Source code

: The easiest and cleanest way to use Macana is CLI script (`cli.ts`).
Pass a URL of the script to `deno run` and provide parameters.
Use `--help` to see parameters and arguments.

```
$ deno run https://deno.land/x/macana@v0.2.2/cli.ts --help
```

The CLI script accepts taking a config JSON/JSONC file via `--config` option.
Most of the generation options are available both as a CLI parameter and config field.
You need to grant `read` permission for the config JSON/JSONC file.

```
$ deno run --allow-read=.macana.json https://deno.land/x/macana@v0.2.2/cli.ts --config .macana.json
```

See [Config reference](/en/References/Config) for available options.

• What the task requires
Throughout the data above, count the lines in which the word "land" occurs; supply the number alone.

• Completed exercise
2